A successful self-publisher must fill three roles: Author, Publisher, and Entrepreneur—or APE
The first good reason to write a book is to add value to people’s lives.
Will your book add value to people’s lives? This is a severe test, but if your answer is affirmative, there’s no doubt that you should write a book.
The second good reason to write a book is the same reason I play hockey: to master a new skill, not to make money.
In my book (pun intended), a book should be an end, not a means to an end. Even if no one reads your book, you can write it for the sake of writing it. Memoirs, for example, fit in this category.

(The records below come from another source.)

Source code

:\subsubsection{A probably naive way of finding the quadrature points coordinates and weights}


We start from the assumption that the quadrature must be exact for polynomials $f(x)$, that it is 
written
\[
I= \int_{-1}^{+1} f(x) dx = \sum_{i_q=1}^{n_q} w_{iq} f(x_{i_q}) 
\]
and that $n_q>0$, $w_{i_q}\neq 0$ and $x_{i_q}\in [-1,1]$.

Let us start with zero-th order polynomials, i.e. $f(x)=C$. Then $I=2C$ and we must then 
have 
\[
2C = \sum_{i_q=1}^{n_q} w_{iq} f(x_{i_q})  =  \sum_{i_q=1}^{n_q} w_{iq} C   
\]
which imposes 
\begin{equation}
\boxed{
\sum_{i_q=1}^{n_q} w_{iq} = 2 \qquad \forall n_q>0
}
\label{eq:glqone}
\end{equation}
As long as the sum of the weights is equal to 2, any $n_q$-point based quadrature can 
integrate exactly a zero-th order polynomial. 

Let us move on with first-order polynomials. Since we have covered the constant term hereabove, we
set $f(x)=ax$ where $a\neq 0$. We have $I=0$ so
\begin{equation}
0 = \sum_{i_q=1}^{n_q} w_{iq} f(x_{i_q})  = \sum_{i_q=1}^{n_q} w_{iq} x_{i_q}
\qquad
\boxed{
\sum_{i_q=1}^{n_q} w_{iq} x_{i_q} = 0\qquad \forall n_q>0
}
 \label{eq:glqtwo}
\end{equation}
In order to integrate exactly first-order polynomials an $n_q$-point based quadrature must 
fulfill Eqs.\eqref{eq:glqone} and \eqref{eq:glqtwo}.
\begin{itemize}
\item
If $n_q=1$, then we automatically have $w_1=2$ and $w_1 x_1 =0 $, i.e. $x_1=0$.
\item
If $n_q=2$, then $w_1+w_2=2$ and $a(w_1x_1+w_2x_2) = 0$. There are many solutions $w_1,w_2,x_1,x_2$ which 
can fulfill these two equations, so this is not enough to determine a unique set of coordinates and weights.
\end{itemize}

And the number of people who want to read a book of such a pure origin may surprise you. Good Reason.
The third good reason to write a book is to evangelize a cause. A cause seeks to either end something bad (pollution, abuse, bigotry) or perpetuate something good (beauty, peace, affection). Silent Spring by Rachel Carson is an example. Her cause was the environment, and her book resulted in the ban of DDT and catalyzed the start of the environmental movement.
(The fourth readon is that ) Writing is therapeutic. It helps you cope with issues that seem gargantuan at the time. The process of expressing yourself about a problem, editing your thoughts, and writing some more can help you control issues that you face.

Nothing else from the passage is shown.